**AVAILABLE DATA**.

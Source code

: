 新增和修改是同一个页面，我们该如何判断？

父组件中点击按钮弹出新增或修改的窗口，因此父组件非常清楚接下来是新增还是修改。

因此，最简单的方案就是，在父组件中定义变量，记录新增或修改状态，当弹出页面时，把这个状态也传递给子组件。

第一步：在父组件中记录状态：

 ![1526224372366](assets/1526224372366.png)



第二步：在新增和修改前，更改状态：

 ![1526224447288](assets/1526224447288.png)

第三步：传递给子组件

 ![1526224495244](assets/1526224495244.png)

**WHAT TO PRODUCE**.
Exactly the lines from the one containing "因此，最简单的方案就是，在父" through the end of the listing above, inclusive, are to be written out, and no others.

**RESULT**.
因此，最简单的方案就是，在父组件中定义变量，记录新增或修改状态，当弹出页面时，把这个状态也传递给子组件。

第一步：在父组件中记录状态：

 ![1526224372366](assets/1526224372366.png)



第二步：在新增和修改前，更改状态：

 ![1526224447288](assets/1526224447288.png)

第三步：传递给子组件

 ![1526224495244](assets/1526224495244.png)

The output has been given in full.